--- Data provided ---

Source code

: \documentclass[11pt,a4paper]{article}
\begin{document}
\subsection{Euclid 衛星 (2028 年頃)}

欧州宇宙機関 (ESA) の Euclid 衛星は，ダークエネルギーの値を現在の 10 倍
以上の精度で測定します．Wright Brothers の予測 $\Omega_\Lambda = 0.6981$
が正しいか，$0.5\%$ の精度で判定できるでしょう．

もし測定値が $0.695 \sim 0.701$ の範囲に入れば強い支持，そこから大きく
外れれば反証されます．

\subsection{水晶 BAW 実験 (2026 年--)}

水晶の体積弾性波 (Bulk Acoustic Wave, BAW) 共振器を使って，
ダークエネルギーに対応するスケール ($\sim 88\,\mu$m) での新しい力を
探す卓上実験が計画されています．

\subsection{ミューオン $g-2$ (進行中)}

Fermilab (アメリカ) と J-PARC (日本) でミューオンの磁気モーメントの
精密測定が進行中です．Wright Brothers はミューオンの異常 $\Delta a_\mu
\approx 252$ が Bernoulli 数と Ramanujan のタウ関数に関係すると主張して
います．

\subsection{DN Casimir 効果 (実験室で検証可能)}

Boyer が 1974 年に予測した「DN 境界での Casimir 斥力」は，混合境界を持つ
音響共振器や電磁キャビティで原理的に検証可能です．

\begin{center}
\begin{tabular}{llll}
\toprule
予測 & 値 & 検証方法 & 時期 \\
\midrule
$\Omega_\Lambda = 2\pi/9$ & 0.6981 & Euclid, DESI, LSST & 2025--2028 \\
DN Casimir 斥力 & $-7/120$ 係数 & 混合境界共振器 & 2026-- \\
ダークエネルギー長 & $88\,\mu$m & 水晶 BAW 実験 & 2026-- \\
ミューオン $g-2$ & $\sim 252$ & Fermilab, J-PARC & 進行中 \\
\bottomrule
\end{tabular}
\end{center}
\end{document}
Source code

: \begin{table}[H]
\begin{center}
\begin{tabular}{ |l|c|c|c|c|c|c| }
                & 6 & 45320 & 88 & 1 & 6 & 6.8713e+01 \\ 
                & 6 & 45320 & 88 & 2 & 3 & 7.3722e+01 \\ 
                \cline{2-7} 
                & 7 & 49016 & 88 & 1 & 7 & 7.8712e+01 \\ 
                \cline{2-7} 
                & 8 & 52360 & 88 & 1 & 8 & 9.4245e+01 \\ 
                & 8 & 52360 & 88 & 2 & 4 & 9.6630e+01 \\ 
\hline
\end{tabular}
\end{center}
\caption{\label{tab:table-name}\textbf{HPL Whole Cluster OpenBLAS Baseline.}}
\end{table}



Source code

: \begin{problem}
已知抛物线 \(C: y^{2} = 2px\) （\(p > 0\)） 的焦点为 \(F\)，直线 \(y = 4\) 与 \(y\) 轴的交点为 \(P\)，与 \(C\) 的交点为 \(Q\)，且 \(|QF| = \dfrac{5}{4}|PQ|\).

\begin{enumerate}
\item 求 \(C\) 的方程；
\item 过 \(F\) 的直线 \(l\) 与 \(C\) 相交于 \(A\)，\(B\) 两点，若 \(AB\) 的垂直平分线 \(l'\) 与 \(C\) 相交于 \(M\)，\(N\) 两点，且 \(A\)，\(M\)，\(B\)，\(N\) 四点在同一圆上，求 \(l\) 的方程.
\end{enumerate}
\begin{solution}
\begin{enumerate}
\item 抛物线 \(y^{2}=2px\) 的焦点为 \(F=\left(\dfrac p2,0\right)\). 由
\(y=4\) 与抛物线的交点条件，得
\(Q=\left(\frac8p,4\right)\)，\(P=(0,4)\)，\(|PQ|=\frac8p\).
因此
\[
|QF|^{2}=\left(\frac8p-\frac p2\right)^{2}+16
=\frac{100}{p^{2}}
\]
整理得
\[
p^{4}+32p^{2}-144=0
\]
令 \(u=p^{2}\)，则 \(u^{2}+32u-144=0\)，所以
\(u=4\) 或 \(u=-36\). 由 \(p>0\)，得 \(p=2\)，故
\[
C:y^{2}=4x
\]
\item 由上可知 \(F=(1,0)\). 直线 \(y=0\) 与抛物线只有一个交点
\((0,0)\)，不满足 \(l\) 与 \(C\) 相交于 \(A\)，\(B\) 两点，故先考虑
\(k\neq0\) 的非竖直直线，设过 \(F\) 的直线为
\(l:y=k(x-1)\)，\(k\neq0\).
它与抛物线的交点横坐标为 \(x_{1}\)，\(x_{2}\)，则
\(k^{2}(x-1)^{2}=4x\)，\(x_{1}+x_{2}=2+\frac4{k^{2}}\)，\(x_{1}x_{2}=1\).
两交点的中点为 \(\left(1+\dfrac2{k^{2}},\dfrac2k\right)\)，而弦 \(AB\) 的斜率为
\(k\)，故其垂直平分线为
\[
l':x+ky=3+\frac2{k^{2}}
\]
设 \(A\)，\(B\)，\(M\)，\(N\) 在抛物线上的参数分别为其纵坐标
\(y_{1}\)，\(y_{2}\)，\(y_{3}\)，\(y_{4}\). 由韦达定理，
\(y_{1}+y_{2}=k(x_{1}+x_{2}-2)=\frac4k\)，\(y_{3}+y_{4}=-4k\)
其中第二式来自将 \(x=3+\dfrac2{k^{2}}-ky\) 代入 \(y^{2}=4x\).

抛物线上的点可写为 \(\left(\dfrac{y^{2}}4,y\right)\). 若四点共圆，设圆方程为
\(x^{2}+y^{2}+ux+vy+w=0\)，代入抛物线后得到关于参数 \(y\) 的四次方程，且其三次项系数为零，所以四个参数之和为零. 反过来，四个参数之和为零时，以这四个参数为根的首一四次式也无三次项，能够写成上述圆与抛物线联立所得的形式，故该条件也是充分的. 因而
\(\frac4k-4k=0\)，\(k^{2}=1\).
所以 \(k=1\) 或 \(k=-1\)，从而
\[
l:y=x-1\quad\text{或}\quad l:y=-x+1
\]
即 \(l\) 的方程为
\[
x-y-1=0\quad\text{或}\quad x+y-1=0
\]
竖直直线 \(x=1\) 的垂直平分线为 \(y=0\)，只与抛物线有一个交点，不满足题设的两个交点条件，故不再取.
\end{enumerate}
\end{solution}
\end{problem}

--- Task item ---
State the number of lines above that include the word "Wright", and write nothing besides that number.

--- The completed task ---
2